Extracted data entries
########################################

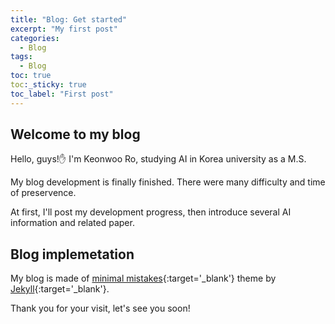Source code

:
 ```yaml
---
title: "Blog: Get started"
excerpt: "My first post"
categories:
  - Blog
tags:
  - Blog
toc: true
toc:_sticky: true
toc_label: "First post"
---
```


## Welcome to my blog

Hello, guys!✋ I'm Keonwoo Ro, studying AI in Korea university as a M.S.

My blog development is finally finished. There were many difficulty and time of preservence.  

At first, I'll post my development progress, then introduce several AI information and related paper.  

## Blog implemetation

My blog is made of [minimal mistakes](https://mmistakes.github.io/minimal-mistakes/){:target='_blank'} theme by [Jekyll](https://jekyllrb-ko.github.io/){:target='_blank'}.  



Thank you for your visit, let's see you soon! 


<!--more-->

########################################

Problem
Could you please repeat the entries above exactly, with every picture left out?

Answer to the problem
Source code

:
 ```yaml
---
title: "Blog: Get started"
excerpt: "My first post"
categories:
  - Blog
tags:
  - Blog
toc: true
toc:_sticky: true
toc_label: "First post"
---
```


## Welcome to my blog

Hello, guys!✋ I'm Keonwoo Ro, studying AI in Korea university as a M.S.

My blog development is finally finished. There were many difficulty and time of preservence.  

At first, I'll post my development progress, then introduce several AI information and related paper.  

## Blog implemetation

My blog is made of [minimal mistakes](https://mmistakes.github.io/minimal-mistakes/){:target='_blank'} theme by [Jekyll](https://jekyllrb-ko.github.io/){:target='_blank'}.  



Thank you for your visit, let's see you soon! 


<!--more-->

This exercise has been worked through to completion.